** What you should do **
The lines wanted are those in the data below that include "programa".
··· Entries supplied ···
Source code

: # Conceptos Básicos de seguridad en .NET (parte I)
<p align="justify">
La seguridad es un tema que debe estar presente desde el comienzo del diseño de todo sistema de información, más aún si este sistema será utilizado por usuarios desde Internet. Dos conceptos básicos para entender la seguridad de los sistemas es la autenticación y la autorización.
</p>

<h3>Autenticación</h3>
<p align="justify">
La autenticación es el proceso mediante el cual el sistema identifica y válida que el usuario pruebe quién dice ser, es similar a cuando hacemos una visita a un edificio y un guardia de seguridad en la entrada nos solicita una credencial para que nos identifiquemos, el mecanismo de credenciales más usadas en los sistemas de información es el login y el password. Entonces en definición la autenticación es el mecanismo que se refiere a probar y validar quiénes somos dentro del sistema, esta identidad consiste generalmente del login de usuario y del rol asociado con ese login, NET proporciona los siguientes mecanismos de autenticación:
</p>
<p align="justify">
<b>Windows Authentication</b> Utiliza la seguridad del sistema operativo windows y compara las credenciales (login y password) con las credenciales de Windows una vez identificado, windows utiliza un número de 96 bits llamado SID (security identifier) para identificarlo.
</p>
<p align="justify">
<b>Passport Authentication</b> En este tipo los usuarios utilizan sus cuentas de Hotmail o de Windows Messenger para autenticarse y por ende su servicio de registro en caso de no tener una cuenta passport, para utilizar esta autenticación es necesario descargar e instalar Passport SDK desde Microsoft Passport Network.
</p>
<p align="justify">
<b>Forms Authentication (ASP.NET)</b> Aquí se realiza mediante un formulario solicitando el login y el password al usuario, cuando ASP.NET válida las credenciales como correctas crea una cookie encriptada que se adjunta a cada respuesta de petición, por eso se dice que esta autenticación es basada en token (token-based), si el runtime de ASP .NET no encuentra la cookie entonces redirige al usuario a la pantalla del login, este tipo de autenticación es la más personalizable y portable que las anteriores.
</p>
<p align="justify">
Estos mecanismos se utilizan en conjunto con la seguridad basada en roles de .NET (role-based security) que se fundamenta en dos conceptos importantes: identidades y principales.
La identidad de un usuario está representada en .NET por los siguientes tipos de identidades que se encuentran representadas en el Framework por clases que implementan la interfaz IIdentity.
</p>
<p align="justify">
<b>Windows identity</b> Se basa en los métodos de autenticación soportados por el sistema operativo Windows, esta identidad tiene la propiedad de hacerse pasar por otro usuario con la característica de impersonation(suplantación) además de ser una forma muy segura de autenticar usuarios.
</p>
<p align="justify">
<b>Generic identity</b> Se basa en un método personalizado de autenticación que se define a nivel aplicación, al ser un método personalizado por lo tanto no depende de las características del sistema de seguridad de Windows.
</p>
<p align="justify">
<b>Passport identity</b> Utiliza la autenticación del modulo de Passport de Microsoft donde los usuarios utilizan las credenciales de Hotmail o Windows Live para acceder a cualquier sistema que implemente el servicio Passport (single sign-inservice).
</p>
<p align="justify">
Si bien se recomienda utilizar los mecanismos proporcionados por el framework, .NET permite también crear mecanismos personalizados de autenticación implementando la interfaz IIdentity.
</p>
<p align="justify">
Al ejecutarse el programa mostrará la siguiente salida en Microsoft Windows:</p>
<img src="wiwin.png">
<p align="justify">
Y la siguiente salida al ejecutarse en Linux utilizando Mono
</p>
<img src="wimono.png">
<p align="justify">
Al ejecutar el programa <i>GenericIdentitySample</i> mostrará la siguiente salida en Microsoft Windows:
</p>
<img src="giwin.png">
···
··· Entries supplied ···
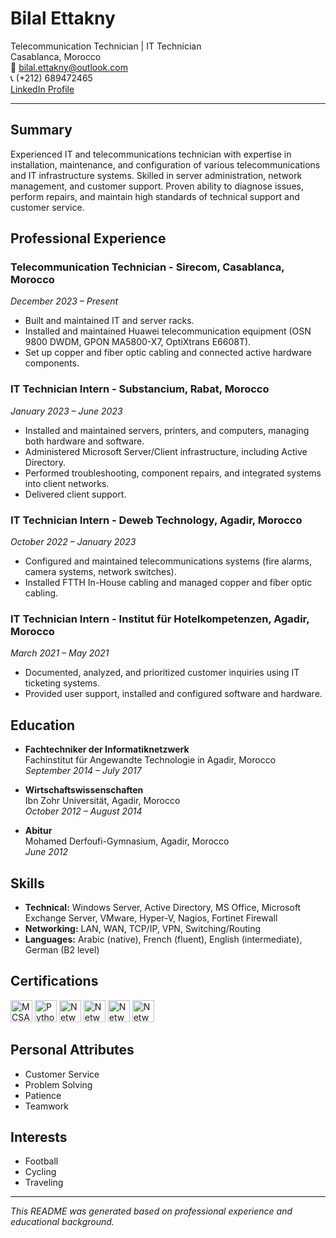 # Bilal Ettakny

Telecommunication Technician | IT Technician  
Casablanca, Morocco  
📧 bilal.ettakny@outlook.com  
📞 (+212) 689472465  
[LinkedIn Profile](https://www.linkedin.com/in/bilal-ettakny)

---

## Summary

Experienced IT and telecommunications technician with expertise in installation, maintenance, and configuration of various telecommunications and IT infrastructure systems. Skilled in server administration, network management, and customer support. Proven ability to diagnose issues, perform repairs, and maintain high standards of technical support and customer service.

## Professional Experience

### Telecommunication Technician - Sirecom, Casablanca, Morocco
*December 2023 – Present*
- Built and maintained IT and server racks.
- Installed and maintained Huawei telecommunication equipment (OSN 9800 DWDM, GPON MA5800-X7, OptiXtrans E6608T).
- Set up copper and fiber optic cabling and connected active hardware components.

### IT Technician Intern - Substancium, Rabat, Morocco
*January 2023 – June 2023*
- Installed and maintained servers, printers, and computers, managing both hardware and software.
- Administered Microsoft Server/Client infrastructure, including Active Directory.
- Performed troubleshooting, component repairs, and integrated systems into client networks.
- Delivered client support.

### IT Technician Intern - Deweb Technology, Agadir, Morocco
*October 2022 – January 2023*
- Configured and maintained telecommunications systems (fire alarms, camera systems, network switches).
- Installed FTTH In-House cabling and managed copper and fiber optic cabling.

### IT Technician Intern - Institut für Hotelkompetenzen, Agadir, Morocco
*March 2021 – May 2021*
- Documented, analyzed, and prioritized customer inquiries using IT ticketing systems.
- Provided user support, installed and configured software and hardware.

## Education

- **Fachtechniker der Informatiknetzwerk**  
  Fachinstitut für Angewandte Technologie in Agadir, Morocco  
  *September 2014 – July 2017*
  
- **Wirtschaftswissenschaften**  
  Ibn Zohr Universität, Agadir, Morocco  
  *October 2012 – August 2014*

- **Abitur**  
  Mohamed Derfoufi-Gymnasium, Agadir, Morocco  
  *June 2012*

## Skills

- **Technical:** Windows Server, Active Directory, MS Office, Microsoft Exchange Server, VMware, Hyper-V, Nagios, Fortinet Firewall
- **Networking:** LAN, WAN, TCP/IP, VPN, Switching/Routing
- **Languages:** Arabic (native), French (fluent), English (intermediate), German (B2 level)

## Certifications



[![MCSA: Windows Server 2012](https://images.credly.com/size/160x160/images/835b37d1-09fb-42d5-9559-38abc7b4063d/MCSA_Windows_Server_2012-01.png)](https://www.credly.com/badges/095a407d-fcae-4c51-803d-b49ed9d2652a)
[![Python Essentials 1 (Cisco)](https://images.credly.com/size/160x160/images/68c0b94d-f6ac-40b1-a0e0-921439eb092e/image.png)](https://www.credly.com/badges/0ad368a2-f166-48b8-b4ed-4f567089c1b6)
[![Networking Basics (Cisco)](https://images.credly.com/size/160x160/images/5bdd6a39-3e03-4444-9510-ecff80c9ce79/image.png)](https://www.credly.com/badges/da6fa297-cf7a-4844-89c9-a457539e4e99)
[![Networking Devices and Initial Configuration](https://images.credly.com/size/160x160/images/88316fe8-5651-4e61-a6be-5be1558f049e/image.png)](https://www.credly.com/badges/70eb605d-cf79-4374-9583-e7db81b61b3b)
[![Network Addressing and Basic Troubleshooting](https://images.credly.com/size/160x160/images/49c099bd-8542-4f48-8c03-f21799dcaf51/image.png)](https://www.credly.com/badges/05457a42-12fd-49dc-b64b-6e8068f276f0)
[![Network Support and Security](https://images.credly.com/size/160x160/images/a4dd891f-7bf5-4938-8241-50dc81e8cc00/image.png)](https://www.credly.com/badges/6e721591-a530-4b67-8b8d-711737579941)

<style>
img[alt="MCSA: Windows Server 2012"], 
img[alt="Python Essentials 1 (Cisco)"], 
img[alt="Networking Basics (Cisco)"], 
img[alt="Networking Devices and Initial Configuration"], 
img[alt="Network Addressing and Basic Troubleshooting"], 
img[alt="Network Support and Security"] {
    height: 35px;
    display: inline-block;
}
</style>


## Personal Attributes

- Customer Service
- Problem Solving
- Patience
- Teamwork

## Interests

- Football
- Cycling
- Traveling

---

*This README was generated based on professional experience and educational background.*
···
** Result for this exercise **
Al ejecutarse el programa mostrará la siguiente salida en Microsoft Windows:</p>
Al ejecutar el programa <i>GenericIdentitySample</i> mostrará la siguiente salida en Microsoft Windows:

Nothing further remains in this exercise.